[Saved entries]
-=-=-=-=-

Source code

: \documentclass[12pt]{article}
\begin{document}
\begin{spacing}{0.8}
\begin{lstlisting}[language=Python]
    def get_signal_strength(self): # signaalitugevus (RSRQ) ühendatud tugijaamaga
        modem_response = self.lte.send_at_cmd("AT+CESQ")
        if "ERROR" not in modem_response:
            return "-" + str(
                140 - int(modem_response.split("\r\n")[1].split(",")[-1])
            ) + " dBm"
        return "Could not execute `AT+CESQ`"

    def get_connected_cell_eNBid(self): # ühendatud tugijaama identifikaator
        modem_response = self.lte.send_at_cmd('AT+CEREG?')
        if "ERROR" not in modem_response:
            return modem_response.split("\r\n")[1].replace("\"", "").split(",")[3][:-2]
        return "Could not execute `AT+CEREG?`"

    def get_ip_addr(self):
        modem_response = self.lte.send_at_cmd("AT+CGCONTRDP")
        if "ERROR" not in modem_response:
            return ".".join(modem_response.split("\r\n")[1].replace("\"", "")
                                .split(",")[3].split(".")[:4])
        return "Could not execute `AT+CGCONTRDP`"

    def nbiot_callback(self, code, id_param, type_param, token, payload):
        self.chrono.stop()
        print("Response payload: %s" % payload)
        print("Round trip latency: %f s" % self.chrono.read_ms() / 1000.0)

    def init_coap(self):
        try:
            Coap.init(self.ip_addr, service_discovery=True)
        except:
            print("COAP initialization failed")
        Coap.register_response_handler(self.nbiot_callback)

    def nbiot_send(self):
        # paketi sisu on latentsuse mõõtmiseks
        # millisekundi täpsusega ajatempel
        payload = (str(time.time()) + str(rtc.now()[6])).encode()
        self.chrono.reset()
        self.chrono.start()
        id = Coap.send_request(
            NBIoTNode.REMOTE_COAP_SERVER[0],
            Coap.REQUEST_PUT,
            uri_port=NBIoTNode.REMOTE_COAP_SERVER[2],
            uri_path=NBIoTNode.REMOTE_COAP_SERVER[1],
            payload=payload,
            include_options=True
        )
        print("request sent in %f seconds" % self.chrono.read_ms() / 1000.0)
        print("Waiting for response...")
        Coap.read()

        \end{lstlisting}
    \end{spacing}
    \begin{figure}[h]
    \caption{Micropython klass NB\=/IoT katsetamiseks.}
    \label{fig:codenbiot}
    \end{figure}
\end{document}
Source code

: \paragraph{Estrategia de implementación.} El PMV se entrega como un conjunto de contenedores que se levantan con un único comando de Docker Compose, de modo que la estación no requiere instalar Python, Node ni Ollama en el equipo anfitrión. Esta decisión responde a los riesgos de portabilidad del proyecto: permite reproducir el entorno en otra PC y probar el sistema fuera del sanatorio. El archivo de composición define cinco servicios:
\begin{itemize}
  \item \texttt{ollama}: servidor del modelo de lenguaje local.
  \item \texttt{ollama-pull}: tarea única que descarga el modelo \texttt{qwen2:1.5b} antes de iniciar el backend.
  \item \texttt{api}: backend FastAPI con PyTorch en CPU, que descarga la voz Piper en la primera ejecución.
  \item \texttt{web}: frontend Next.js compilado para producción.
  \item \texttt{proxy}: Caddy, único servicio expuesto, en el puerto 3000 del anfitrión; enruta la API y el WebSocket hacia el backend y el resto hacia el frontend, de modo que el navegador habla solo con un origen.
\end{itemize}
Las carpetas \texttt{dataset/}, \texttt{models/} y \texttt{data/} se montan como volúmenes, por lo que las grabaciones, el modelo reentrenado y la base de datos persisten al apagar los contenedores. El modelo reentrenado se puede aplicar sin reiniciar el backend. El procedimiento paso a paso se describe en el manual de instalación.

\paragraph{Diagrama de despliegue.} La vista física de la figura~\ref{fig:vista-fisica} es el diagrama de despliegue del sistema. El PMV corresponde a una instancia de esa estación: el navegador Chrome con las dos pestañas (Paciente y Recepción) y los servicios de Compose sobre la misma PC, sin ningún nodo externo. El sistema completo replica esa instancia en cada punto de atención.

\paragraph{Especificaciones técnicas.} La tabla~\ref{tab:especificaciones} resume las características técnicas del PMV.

-=-=-=-=-

**Task brief:**
The answer must consist of every line above that contains the word "frontend".

**Exercise response:**
  \item \texttt{web}: frontend Next.js compilado para producción.
  \item \texttt{proxy}: Caddy, único servicio expuesto, en el puerto 3000 del anfitrión; enruta la API y el WebSocket hacia el backend y el resto hacia el frontend, de modo que el navegador habla solo con un origen.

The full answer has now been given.